What the exercise asks
Reproduce exactly, and exclusively, the lines from the line containing "- 🔭 I’m currently working on personal" through the final line of the listing below.

Supplied records

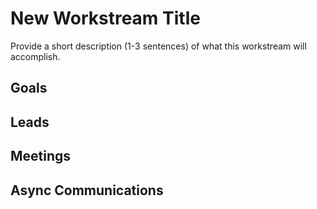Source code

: # New Workstream Title

Provide a short description (1-3 sentences) of what this workstream will accomplish.

## Goals

## Leads

## Meetings

## Async Communications
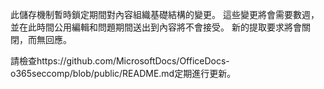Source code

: 此儲存機制暫時鎖定期間對內容組織基礎結構的變更。 這些變更將會需要數週，並在此時間公用編輯和問題期間送出到內容將不會接受。 新的提取要求將會關閉，而無回應。

請檢查https://github.com/MicrosoftDocs/OfficeDocs-o365seccomp/blob/public/README.md定期進行更新。
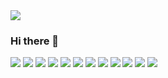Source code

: <!--
**moonseonyeong/moonseonyeong** is a ✨ _special_ ✨ repository because its `README.md` (this file) appears on your GitHub profile.

Here are some ideas to get you started:

- 🔭 I’m currently working on ...
- 🌱 I’m currently learning ...
- 👯 I’m looking to collaborate on ...
- 🤔 I’m looking for help with ...
- 💬 Ask me about ...
- 📫 How to reach me: ...
- 😄 Pronouns: ...
- ⚡ Fun fact: ...
-->

<img src="https://capsule-render.vercel.app/api?type=waving&&color=gradient&section=header&reversal=false&height=200&text=Hi! &fontColor=auto&fontSize=70&fontAlign=50&fontAlignY=50" />

### Hi there 👋

<img src="https://img.shields.io/badge/JavaScript-yellow?style=flat-square&logo=JavaScript&logoColor=white"/> <img src="https://img.shields.io/badge/HTML-red?style=flat-square&logo=HTML5&logoColor=white"/> <img src="https://img.shields.io/badge/CSS-blue?style=flat-square&logo=CSS3&logoColor=white"/> <img src="https://img.shields.io/badge/styledcomponents-indianred?style=flat-square&logo=styled-components&logoColor=white"/> <img src="https://img.shields.io/badge/Storybook-salmon?style=flat-square&logo=Storybook&logoColor=white"/> <img src="https://img.shields.io/badge/Node.js-forestgreen?style=flat-square&logo=Node.js&logoColor=white"/> <img src="https://img.shields.io/badge/Nodemon-limegreen?style=flat-square&logo=Nodemon&logoColor=white"/> <img src="https://img.shields.io/badge/React-deepskyblue?style=flat-square&logo=React&logoColor=white"/> <img src="https://img.shields.io/badge/Redux-darkslateblue?style=flat-square&logo=Redux&logoColor=white"/> <img src="https://img.shields.io/badge/Git-orangered?style=flat-square&logo=Git&logoColor=white"/> <img src="https://img.shields.io/badge/Vercel-black?style=flat-square&logo=Vercel&logoColor=white"/> <img src="https://img.shields.io/badge/MySQL-steelblue?style=flat-square&logo=MySQL&logoColor=white"/>


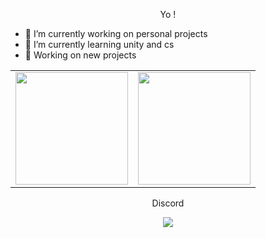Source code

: <p align='center'>
  Yo !
</p>

- 🔭 I’m currently working on personal projects
- 🌱 I’m currently learning unity and cs
- 🎐  Working on new projects

<table width="100%" align="center">
  <tr>
    <td>
<img height="180em" src="https://github-readme-stats.vercel.app/api?username=crizmo&show_icons=true&hide_border=true&theme=tokyonight" /> </td>
 <td> <img height="180em" src="https://github-readme-stats.vercel.app/api/top-langs/?username=crizmo&show_icons=true&hide_border=true&layout=compact&langs_count=8&theme=tokyonight"/> </td>
  </tr>
 <table>

<p align='center'>
  Discord
</p>

<p align='center'>
  <a href="https://discord.gg/Ecy6WpEZsD"><img src="https://invidget.switchblade.xyz/Ecy6WpEZsD"/></a>
</p>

Solution for this task
- 🔭 I’m currently working on personal projects
- 🌱 I’m currently learning unity and cs
- 🎐  Working on new projects

<table width="100%" align="center">
  <tr>
    <td>
<img height="180em" src="https://github-readme-stats.vercel.app/api?username=crizmo&show_icons=true&hide_border=true&theme=tokyonight" /> </td>
 <td> <img height="180em" src="https://github-readme-stats.vercel.app/api/top-langs/?username=crizmo&show_icons=true&hide_border=true&layout=compact&langs_count=8&theme=tokyonight"/> </td>
  </tr>
 <table>

<p align='center'>
  Discord
</p>

<p align='center'>
  <a href="https://discord.gg/Ecy6WpEZsD"><img src="https://invidget.switchblade.xyz/Ecy6WpEZsD"/></a>
</p>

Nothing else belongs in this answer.